Drummers and fifers were non-combatant soldiers who functioned as both camp clocks and a field signallers. The first recorded use of fifes and drums, according to Beck, was by the Swiss army in 1386 at the battle of Sempach.[3] They had found that the high pitch of the fife and the low pitch of a thudding drum could be heard over considerable distances, even during the heat of battle.
On the battlefield, musicians had the responsibility of helping keep order in battle and make sure the soldiers functioned well as a unit. Drummers would play beatings telling the soldiers to turn right or left as well as to load and fire their muskets. There was a tune called Cease Fire that fifers and drummers would play to tell the soldiers to stop firing at the end of a battle, while a tune called Parley was used to signal to the enemy that a surrender or peace talk was desired. In the camp, fifers and drummers were used to help regulate the working day. Every task that needed to be carried out would be signalled by a fife and a drum.
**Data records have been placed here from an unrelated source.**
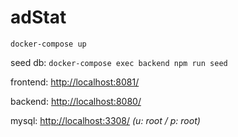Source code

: # adStat

`docker-compose up`

seed db: `docker-compose exec backend npm run seed`

frontend: <http://localhost:8081/>

backend: <http://localhost:8080/>

mysql: <http://localhost:3308/> _(u: root / p: root)_
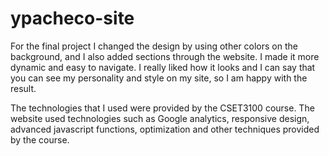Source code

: # ypacheco-site
For the final project I changed the design by using other colors on the background, and I also added sections through the website. I made it more dynamic and easy to navigate. I really liked how it looks and I can say that you can see my personality and style on my site, so I am happy with the result.

The technologies that I used were provided by the CSET3100 course. The website used technologies such as Google analytics, responsive design, advanced javascript functions, optimization and other techniques provided by the course.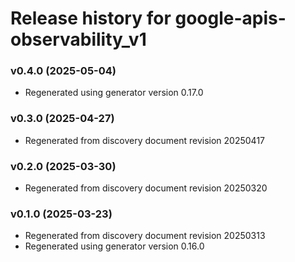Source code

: # Release history for google-apis-observability_v1

### v0.4.0 (2025-05-04)

* Regenerated using generator version 0.17.0

### v0.3.0 (2025-04-27)

* Regenerated from discovery document revision 20250417

### v0.2.0 (2025-03-30)

* Regenerated from discovery document revision 20250320

### v0.1.0 (2025-03-23)

* Regenerated from discovery document revision 20250313
* Regenerated using generator version 0.16.0

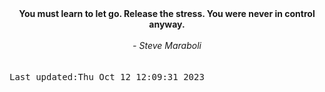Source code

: 
<div align="center"><b><span>You must learn to let go. Release the stress. You were never in control anyway.</span></b><br><br><i> - Steve Maraboli</i></div>
<br><br><kbd>Last updated:Thu Oct 12 12:09:31 2023</kbd>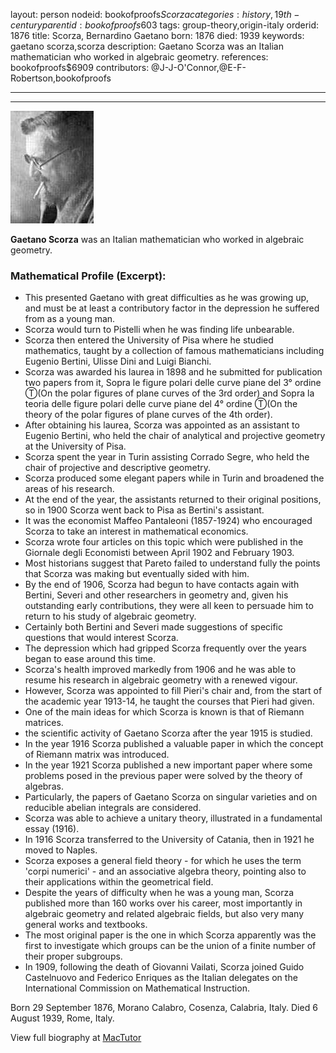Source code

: layout: person
nodeid: bookofproofs$Scorza
categories: history,19th-century
parentid: bookofproofs$603
tags: group-theory,origin-italy
orderid: 1876
title: Scorza, Bernardino Gaetano
born: 1876
died: 1939
keywords: gaetano scorza,scorza
description: Gaetano Scorza was an Italian mathematician who worked in algebraic geometry.
references: bookofproofs$6909
contributors: @J-J-O'Connor,@E-F-Robertson,bookofproofs

---



---

![Scorza.jpg](https://github.com/bookofproofs/bookofproofs.github.io/blob/main/_sources/_assets/images/portraits/Scorza.jpg?raw=true)

**Gaetano Scorza** was an Italian mathematician who worked in algebraic geometry.

### Mathematical Profile (Excerpt):
* This presented Gaetano with great difficulties as he was growing up, and must be at least a contributory factor in the depression he suffered from as a young man.
* Scorza would turn to Pistelli when he was finding life unbearable.
* Scorza then entered the University of Pisa where he studied mathematics, taught by a collection of famous mathematicians including Eugenio Bertini, Ulisse Dini and Luigi Bianchi.
* Scorza was awarded his laurea in 1898 and he submitted for publication two papers from it, Sopra le figure polari delle curve piane del 3° ordine Ⓣ(On the polar figures of plane curves of the 3rd order) and Sopra la teoria delle figure polari delle curve piane del 4° ordine Ⓣ(On the theory of the polar figures of plane curves of the 4th order).
* After obtaining his laurea, Scorza was appointed as an assistant to Eugenio Bertini, who held the chair of analytical and projective geometry at the University of Pisa.
* Scorza spent the year in Turin assisting Corrado Segre, who held the chair of projective and descriptive geometry.
* Scorza produced some elegant papers while in Turin and broadened the areas of his research.
* At the end of the year, the assistants returned to their original positions, so in 1900 Scorza went back to Pisa as Bertini's assistant.
* It was the economist Maffeo Pantaleoni (1857-1924) who encouraged Scorza to take an interest in mathematical economics.
* Scorza wrote four articles on this topic which were published in the Giornale degli Economisti between April 1902 and February 1903.
* Most historians suggest that Pareto failed to understand fully the points that Scorza was making but eventually sided with him.
* By the end of 1906, Scorza had begun to have contacts again with Bertini, Severi and other researchers in geometry and, given his outstanding early contributions, they were all keen to persuade him to return to his study of algebraic geometry.
* Certainly both Bertini and Severi made suggestions of specific questions that would interest Scorza.
* The depression which had gripped Scorza frequently over the years began to ease around this time.
* Scorza's health improved markedly from 1906 and he was able to resume his research in algebraic geometry with a renewed vigour.
* However, Scorza was appointed to fill Pieri's chair and, from the start of the academic year 1913-14, he taught the courses that Pieri had given.
* One of the main ideas for which Scorza is known is that of Riemann matrices.
* the scientific activity of Gaetano Scorza after the year 1915 is studied.
* In the year 1916 Scorza published a valuable paper in which the concept of Riemann matrix was introduced.
* In the year 1921 Scorza published a new important paper where some problems posed in the previous paper were solved by the theory of algebras.
* Particularly, the papers of Gaetano Scorza on singular varieties and on reducible abelian integrals are considered.
* Scorza was able to achieve a unitary theory, illustrated in a fundamental essay (1916).
* In 1916 Scorza transferred to the University of Catania, then in 1921 he moved to Naples.
* Scorza exposes a general field theory - for which he uses the term 'corpi numerici' - and an associative algebra theory, pointing also to their applications within the geometrical field.
* Despite the years of difficulty when he was a young man, Scorza published more than 160 works over his career, most importantly in algebraic geometry and related algebraic fields, but also very many general works and textbooks.
* The most original paper is the one in which Scorza apparently was the first to investigate which groups can be the union of a finite number of their proper subgroups.
* In 1909, following the death of Giovanni Vailati, Scorza joined Guido Castelnuovo and Federico Enriques as the Italian delegates on the International Commission on Mathematical Instruction.

Born 29 September 1876, Morano Calabro, Cosenza, Calabria, Italy. Died 6 August 1939, Rome, Italy.

View full biography at [MacTutor](https://mathshistory.st-andrews.ac.uk/Biographies/Scorza/)
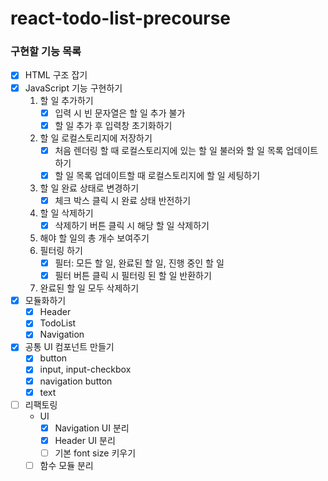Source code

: # react-todo-list-precourse

### 구현할 기능 목록

- [x] HTML 구조 잡기
- [x] JavaScript 기능 구현하기
  1. 할 일 추가하기
     - [x] 입력 시 빈 문자열은 할 일 추가 불가
     - [x] 할 일 추가 후 입력창 초기화하기
  2. 할 일 로컬스토리지에 저장하기
     - [x] 처음 렌더링 할 때 로컬스토리지에 있는 할 일 불러와 할 일 목록 업데이트 하기
     - [x] 할 일 목록 업데이트할 때 로컬스토리지에 할 일 세팅하기
  3. 할 일 완료 상태로 변경하기
     - [x] 체크 박스 클릭 시 완료 상태 반전하기
  4. 할 일 삭제하기
     - [x] 삭제하기 버튼 클릭 시 해당 할 일 삭제하기
  5. 해야 할 일의 총 개수 보여주기
  6. 필터링 하기
     - [x] 필터: 모든 할 일, 완료된 할 일, 진행 중인 할 일
     - [x] 필터 버튼 클릭 시 필터링 된 할 일 반환하기
  7. 완료된 할 일 모두 삭제하기
- [x] 모듈화하기
  - [x] Header
  - [x] TodoList
  - [x] Navigation
- [x] 공통 UI 컴포넌트 만들기
  - [x] button
  - [x] input, input-checkbox
  - [x] navigation button
  - [x] text
- [ ] 리팩토링
  - UI
    - [x] Navigation UI 분리
    - [x] Header UI 분리
    - [ ] 기본 font size 키우기
  - [ ] 함수 모듈 분리
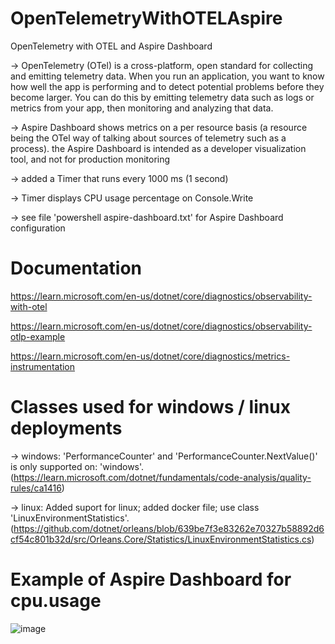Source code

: # OpenTelemetryWithOTELAspire
OpenTelemetry with OTEL and Aspire Dashboard

-> OpenTelemetry (OTel) is a cross-platform, open standard for collecting and emitting telemetry data.
When you run an application, you want to know how well the app is performing and to detect potential problems before they become larger. You can do this by emitting telemetry data such as logs or metrics from your app, then monitoring and analyzing that data.

-> Aspire Dashboard shows metrics on a per resource basis (a resource being the OTel way of talking about sources of telemetry such as a process). the Aspire Dashboard is intended as a developer visualization tool, and not for production monitoring

-> added a Timer that runs every 1000 ms (1 second)

-> Timer displays CPU usage percentage on Console.Write

-> see file 'powershell aspire-dashboard.txt' for Aspire Dashboard configuration

# Documentation
https://learn.microsoft.com/en-us/dotnet/core/diagnostics/observability-with-otel

https://learn.microsoft.com/en-us/dotnet/core/diagnostics/observability-otlp-example

https://learn.microsoft.com/en-us/dotnet/core/diagnostics/metrics-instrumentation

# Classes used for windows / linux deployments
-> windows: 'PerformanceCounter' and 'PerformanceCounter.NextValue()' is only supported on: 'windows'. (https://learn.microsoft.com/dotnet/fundamentals/code-analysis/quality-rules/ca1416)

-> linux: Added suport for linux; added docker file; use class 'LinuxEnvironmentStatistics'. (https://github.com/dotnet/orleans/blob/639be7f3e83262e70327b58892d6cf54c801b32d/src/Orleans.Core/Statistics/LinuxEnvironmentStatistics.cs)




# Example of Aspire Dashboard for cpu.usage



![image](https://github.com/user-attachments/assets/fb590b92-d264-4034-9bf4-bf942f04fb7f)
Tunes were used to tell the soldiers to wake up, eat meals, and perform camp chores. Whenever a command needed to be spread throughout the army, whether it be in the camp or on a battlefield, a fifer and drummer would play the tune, and other fifers and drummers would start playing the same tune, until the whole army knew what they needed to do.[4]
The recruitment of a French drummer in Gibraltar in 1808 points to the likelihood that Jean Pierre was one of the 22,000 French soldiers imprisoned in and around Cadiz after General Pierre Dupont de l’Etang’s Second Corps d’Observation de la Gironde was defeated at the battle of Bailén during the Peninsular War. [5] It was the first major defeat of a French army during the Napoleonic wars, and was seen throughout Europe as evidence that the French were not invincible. It is still celebrated annually as the beginning of the liberation of Spain, though the country did not finally throw off the French occupation until after the battle of Waterloo. One of its legacies was a cohort of soldiers from which recruits would replenish depleted British forces, among them De Gueron’s.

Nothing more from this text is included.